Throughput stands for the number of requests a model can process within a given timeframe. In the AI21 Studio environment, we take care of all backend considerations, adjusting to fluctuations in traffic from all our users in real-time. However, in Amazon SageMaker, you, the customer, are in charge of managing backend operations. Here, the choice of which instances to deploy, and in what quantity, hinges on both the model's requirements and the specific characteristics of your use-case. In SageMaker, you pay per instance uptime, so the number of instances you require to support your usage determines what you end up seeing on the bill. Keep in mind that Higher throughput means fewer instances are needed.

With an estimate of the throughput for your use of AI21 models, you can easily predict your operational costs. Throughput directly influences cost calculations by determining the number of instances needed to manage your traffic during normal and peak times. For those who'd rather not manually adjust these parameters, SageMaker supports Auto Scaling to automatically match resources to traffic needs.

Think of the instance as a workhorse: knowing its throughput is like predicting how much cargo this workhorse can handle reliably. For example, consider the Jurassic-2 Mid model on a p4d.24xlarge instance, specifically for the use-case of 'Answering a question based on a help center article' which has a throughput of 448 RPM (Requests Per Minute). For peak traffic of approximately 1,200 requests per minute, you'd need to deploy 3 instances to handle this volume. Conversely, during quieter times with around 300 requests per minute, just 1 instance would suffice.

To reach an instance's optimal throughput and maximize its productivity, send a sufficient number of concurrent requests to a real-time endpoint. AI21 has plans in motion to introduce Batch Transform endpoints. Until then, you can simulate batching by sending a high volume of parallel requests to real-time endpoints.

To determine the expected throughput for your specific scenario, assess the average length of your prompt and generated output in tokens. Identifying where these lengths fit in the following tables provides a clear indication of the ballpark you're in.

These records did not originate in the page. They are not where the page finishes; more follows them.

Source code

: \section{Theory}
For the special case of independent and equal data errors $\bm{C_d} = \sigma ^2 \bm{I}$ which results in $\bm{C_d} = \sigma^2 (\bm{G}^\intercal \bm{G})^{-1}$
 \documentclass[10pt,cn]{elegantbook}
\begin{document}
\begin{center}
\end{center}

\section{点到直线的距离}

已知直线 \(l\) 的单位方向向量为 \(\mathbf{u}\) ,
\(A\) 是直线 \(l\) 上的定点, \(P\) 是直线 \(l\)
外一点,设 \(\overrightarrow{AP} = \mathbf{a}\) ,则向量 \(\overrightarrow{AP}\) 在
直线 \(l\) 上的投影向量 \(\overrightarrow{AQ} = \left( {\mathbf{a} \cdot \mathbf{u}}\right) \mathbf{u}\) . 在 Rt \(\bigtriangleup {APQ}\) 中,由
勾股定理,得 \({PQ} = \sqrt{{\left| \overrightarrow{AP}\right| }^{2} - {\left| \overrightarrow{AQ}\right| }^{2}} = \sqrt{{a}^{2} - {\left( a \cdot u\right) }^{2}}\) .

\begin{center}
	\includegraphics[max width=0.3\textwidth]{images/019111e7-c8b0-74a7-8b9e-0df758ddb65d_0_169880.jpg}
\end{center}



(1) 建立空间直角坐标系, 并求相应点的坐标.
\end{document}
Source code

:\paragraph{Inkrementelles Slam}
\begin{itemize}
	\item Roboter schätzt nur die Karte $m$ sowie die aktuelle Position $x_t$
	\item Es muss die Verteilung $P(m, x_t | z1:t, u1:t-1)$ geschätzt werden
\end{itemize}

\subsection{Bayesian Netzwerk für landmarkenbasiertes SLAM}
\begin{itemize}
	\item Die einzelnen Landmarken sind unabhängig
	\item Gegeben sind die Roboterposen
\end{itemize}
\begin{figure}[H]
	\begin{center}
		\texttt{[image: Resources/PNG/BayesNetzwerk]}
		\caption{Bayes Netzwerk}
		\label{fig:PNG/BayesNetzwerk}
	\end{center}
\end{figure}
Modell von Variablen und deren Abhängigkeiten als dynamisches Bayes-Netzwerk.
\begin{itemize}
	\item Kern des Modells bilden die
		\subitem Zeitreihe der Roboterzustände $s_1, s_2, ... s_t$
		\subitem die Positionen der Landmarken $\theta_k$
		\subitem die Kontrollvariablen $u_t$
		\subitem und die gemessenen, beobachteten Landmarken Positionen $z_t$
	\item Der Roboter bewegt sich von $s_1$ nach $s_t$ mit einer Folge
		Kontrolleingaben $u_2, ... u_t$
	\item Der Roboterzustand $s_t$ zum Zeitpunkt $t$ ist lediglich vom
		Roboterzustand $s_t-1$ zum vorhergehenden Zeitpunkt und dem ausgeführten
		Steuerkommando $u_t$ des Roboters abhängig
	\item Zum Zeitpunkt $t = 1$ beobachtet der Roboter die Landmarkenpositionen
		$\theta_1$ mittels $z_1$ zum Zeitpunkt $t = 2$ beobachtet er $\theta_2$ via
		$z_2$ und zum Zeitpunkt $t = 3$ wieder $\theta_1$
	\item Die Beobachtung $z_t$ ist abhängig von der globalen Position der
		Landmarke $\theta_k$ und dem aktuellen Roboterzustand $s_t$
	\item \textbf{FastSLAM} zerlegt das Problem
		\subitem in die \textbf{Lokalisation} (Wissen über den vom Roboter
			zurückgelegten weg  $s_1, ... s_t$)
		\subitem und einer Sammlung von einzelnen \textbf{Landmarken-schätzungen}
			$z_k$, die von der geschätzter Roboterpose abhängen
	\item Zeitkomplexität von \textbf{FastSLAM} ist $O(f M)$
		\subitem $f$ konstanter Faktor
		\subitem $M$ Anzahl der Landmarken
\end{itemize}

The detailed throughput data for the latest AI21 models available in SageMaker is presented next. Throughput is determined by both the model and the instance type, and the choice of instance type further hinges on the selected model and particular requirements related to context window length and latency. Note that the data in these tables corresponds to scenarios where the model produces a single output for each request (numResults=1).

Foundation models

Jurassic-2 Ultra

p4de.24xlarge

Prompt (tokens)	Completion (tokens)	Example use-case	RPM
7168	512	Summarize several pages into a one-pager	<20
1024	128	Summarize a news article into a long paragraph	143
512	64	Answer a question based on a help center article	290
128	1024	Write a blog post	<20
128	128	Paraphrase a paragraph	272

p4d.24xlarge

Prompt (tokens)	Completion (tokens)	Example use-case	RPM
7168	512	Summarize few pages into a one pager	<20
2048	256	Summarize few pages into a half-pager	41
1024	128	Summarize a news article into a long paragraph	133
512	64	Answer a question based on a help center article	291
128	1024	Write a blog post	<20
128	128	Paraphrase a paragraph	220

g5.48xlarge

Prompt (tokens)	Completion (tokens)	Example use-case	RPM
1024	128	Summarize a news article into a long paragraph	<20
512	64	Answer a question based on a help center article	27
128	1024	Write a blog post	<20
128	128	Paraphrase a paragraph	<20

Jurassic-2 Mid

p4d.24xlarge

Prompt (tokens)	Completion (tokens)	Example use-case	RPM
7168	512	Summarize several pages into a one-pager	<20
1024	128	Summarize a news article into a long paragraph	237
512	64	Answer a question based on a help center article	448
128	1024	Write a blog post	<20
128	128	Paraphrase a paragraph	385

g5.48xlarge

Prompt (tokens)	Completion (tokens)	Example use-case	RPM
2048	256	Summarize few pages into a half-pager	<20
1024	128	Summarize a news article into a long paragraph	34
512	64	Answer a question based on a help center article	76
128	1024	Write a blog post	<20
128	128	Paraphrase a paragraph	107

g5.12xlarge

Prompt (tokens)	Completion (tokens)	Example use-case	RPM
1024	128	Summarize a news article into a long paragraph	50
512	64	Answer a question based on a help center article	113
128	1024	Write a blog post	<20
128	128	Paraphrase a paragraph	200

g4dn.12xlarge

Prompt (tokens)	Completion (tokens)	Example use-case	RPM
1024	128	Summarize a news article into a long paragraph	33
512	64	Answer a question based on a help center article	76
128	1024	Write a blog post	<20
128	128	Paraphrase a paragraph	127